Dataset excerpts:
== Segment start ==
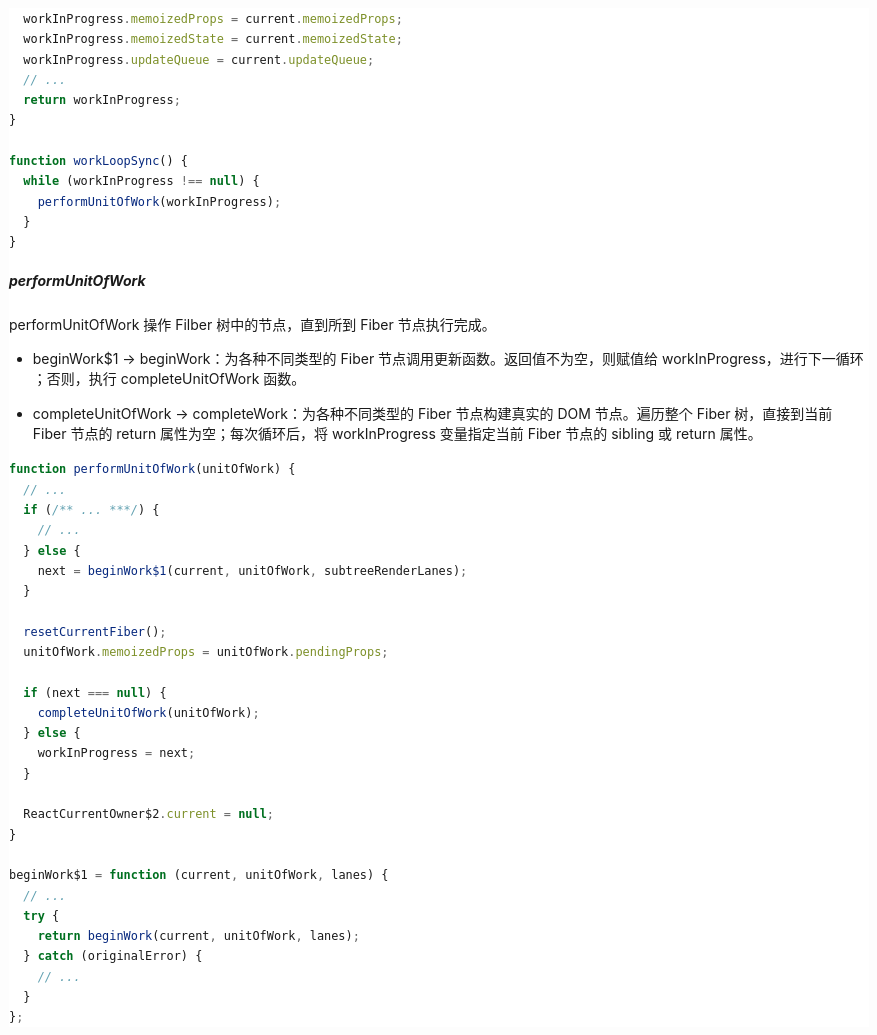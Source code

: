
 ```javascript
  workInProgress.memoizedProps = current.memoizedProps;
  workInProgress.memoizedState = current.memoizedState;
  workInProgress.updateQueue = current.updateQueue;
  // ...
  return workInProgress;
}

function workLoopSync() {
  while (workInProgress !== null) {
    performUnitOfWork(workInProgress);
  }
}
```

##### performUnitOfWork

performUnitOfWork 操作 Filber 树中的节点，直到所到 Fiber 节点执行完成。

* beginWork$1 -> beginWork：为各种不同类型的 Fiber 节点调用更新函数。返回值不为空，则赋值给 workInProgress，进行下一循环 ；否则，执行 completeUnitOfWork 函数。

* completeUnitOfWork -> completeWork：为各种不同类型的 Fiber 节点构建真实的 DOM 节点。遍历整个 Fiber 树，直接到当前  Fiber 节点的 return 属性为空；每次循环后，将 workInProgress 变量指定当前  Fiber 节点的 sibling 或 return 属性。

```javascript
function performUnitOfWork(unitOfWork) {
  // ...
  if (/** ... ***/) {
    // ...
  } else {
    next = beginWork$1(current, unitOfWork, subtreeRenderLanes);
  }

  resetCurrentFiber();
  unitOfWork.memoizedProps = unitOfWork.pendingProps;

  if (next === null) {
    completeUnitOfWork(unitOfWork);
  } else {
    workInProgress = next;
  }

  ReactCurrentOwner$2.current = null;
}

beginWork$1 = function (current, unitOfWork, lanes) {
  // ...
  try {
    return beginWork(current, unitOfWork, lanes);
  } catch (originalError) {
    // ...
  }
};
```
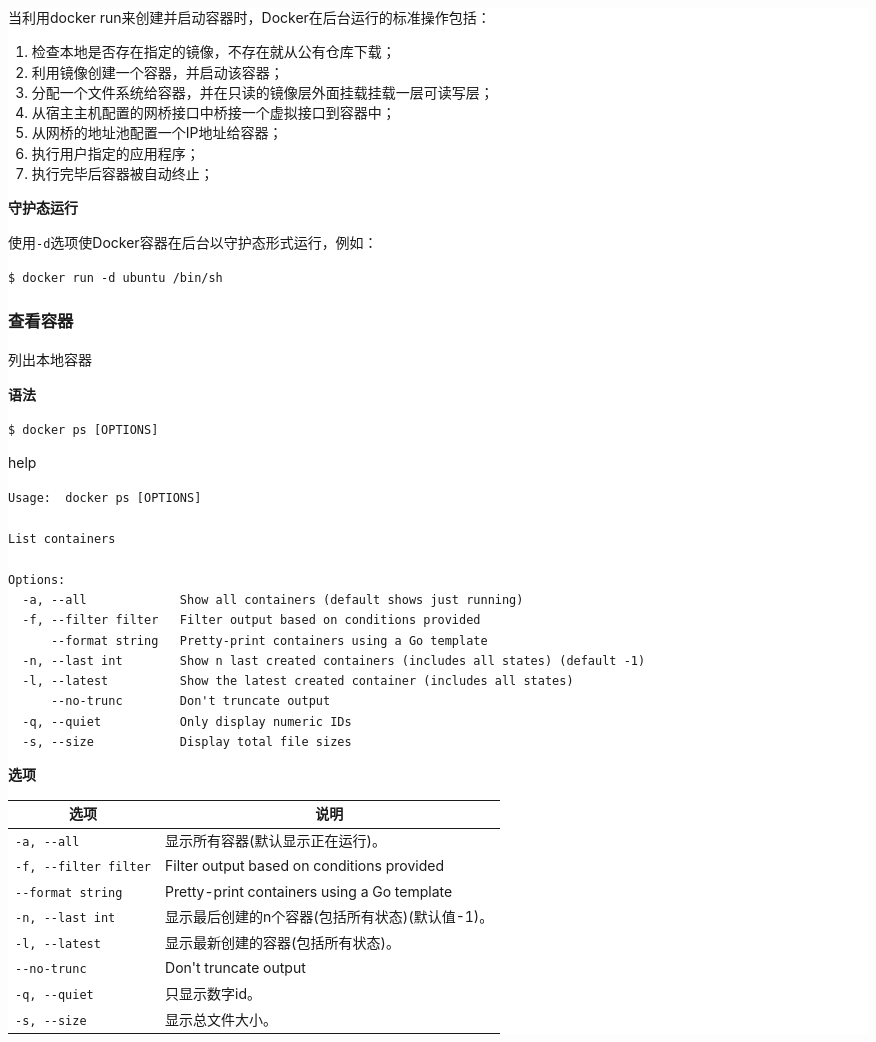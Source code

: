 当利用docker run来创建并启动容器时，Docker在后台运行的标准操作包括：

1. 检查本地是否存在指定的镜像，不存在就从公有仓库下载；
2. 利用镜像创建一个容器，并启动该容器；
3. 分配一个文件系统给容器，并在只读的镜像层外面挂载挂载一层可读写层；
4. 从宿主主机配置的网桥接口中桥接一个虚拟接口到容器中；
5. 从网桥的地址池配置一个IP地址给容器；
6. 执行用户指定的应用程序；
7. 执行完毕后容器被自动终止；

**守护态运行**

使用`-d`选项使Docker容器在后台以守护态形式运行，例如：

```shell
$ docker run -d ubuntu /bin/sh
```

### 查看容器

列出本地容器

**语法**

```shell
$ docker ps [OPTIONS]
```

help

```
Usage:	docker ps [OPTIONS]

List containers

Options:
  -a, --all             Show all containers (default shows just running)
  -f, --filter filter   Filter output based on conditions provided
      --format string   Pretty-print containers using a Go template
  -n, --last int        Show n last created containers (includes all states) (default -1)
  -l, --latest          Show the latest created container (includes all states)
      --no-trunc        Don't truncate output
  -q, --quiet           Only display numeric IDs
  -s, --size            Display total file sizes
```

**选项**

| 选项                  | 说明                                            |
| --------------------- | ----------------------------------------------- |
| `-a, --all`           | 显示所有容器(默认显示正在运行)。                |
| `-f, --filter filter` | Filter output based on conditions provided      |
| `--format string`     | Pretty-print containers using a Go template     |
| `-n, --last int`      | 显示最后创建的n个容器(包括所有状态)(默认值-1)。 |
| `-l, --latest`        | 显示最新创建的容器(包括所有状态)。              |
| `--no-trunc`          | Don't truncate output                           |
| `-q, --quiet`         | 只显示数字id。                                  |
| `-s, --size`          | 显示总文件大小。                                |
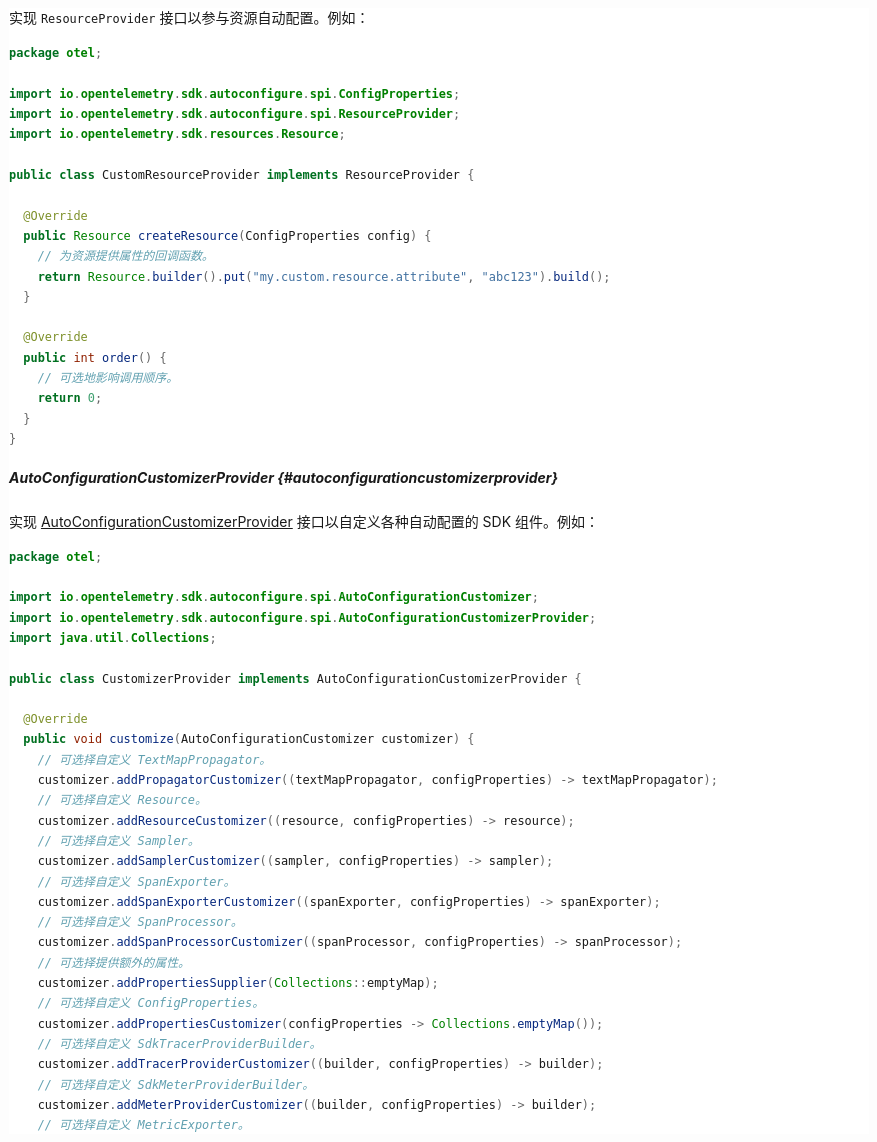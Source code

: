 实现 `ResourceProvider` 接口以参与资源自动配置。例如：


<?code-excerpt "src/main/java/otel/CustomResourceProvider.java"?>
```java
package otel;

import io.opentelemetry.sdk.autoconfigure.spi.ConfigProperties;
import io.opentelemetry.sdk.autoconfigure.spi.ResourceProvider;
import io.opentelemetry.sdk.resources.Resource;

public class CustomResourceProvider implements ResourceProvider {

  @Override
  public Resource createResource(ConfigProperties config) {
    // 为资源提供属性的回调函数。
    return Resource.builder().put("my.custom.resource.attribute", "abc123").build();
  }

  @Override
  public int order() {
    // 可选地影响调用顺序。
    return 0;
  }
}
```


##### AutoConfigurationCustomizerProvider {#autoconfigurationcustomizerprovider}

实现 [AutoConfigurationCustomizerProvider](https://www.javadoc.io/doc/io.opentelemetry/opentelemetry-sdk-extension-autoconfigure-spi/latest/io/opentelemetry/sdk/autoconfigure/spi/AutoConfigurationCustomizerProvider.html) 接口以自定义各种自动配置的 SDK 组件。例如：


<?code-excerpt "src/main/java/otel/CustomizerProvider.java"?>
```java
package otel;

import io.opentelemetry.sdk.autoconfigure.spi.AutoConfigurationCustomizer;
import io.opentelemetry.sdk.autoconfigure.spi.AutoConfigurationCustomizerProvider;
import java.util.Collections;

public class CustomizerProvider implements AutoConfigurationCustomizerProvider {

  @Override
  public void customize(AutoConfigurationCustomizer customizer) {
    // 可选择自定义 TextMapPropagator。
    customizer.addPropagatorCustomizer((textMapPropagator, configProperties) -> textMapPropagator);
    // 可选择自定义 Resource。
    customizer.addResourceCustomizer((resource, configProperties) -> resource);
    // 可选择自定义 Sampler。
    customizer.addSamplerCustomizer((sampler, configProperties) -> sampler);
    // 可选择自定义 SpanExporter。
    customizer.addSpanExporterCustomizer((spanExporter, configProperties) -> spanExporter);
    // 可选择自定义 SpanProcessor。
    customizer.addSpanProcessorCustomizer((spanProcessor, configProperties) -> spanProcessor);
    // 可选择提供额外的属性。
    customizer.addPropertiesSupplier(Collections::emptyMap);
    // 可选择自定义 ConfigProperties。
    customizer.addPropertiesCustomizer(configProperties -> Collections.emptyMap());
    // 可选择自定义 SdkTracerProviderBuilder。
    customizer.addTracerProviderCustomizer((builder, configProperties) -> builder);
    // 可选择自定义 SdkMeterProviderBuilder。
    customizer.addMeterProviderCustomizer((builder, configProperties) -> builder);
    // 可选择自定义 MetricExporter。
```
== Segment end ==
* [TASK TO COMPLETE]: Lines containing the word "包括所有状态" are to be located in the entries and copied.

* [ANSWER TO THIS TASK]:
| `-n, --last int`      | 显示最后创建的n个容器(包括所有状态)(默认值-1)。 |
| `-l, --latest`        | 显示最新创建的容器(包括所有状态)。              |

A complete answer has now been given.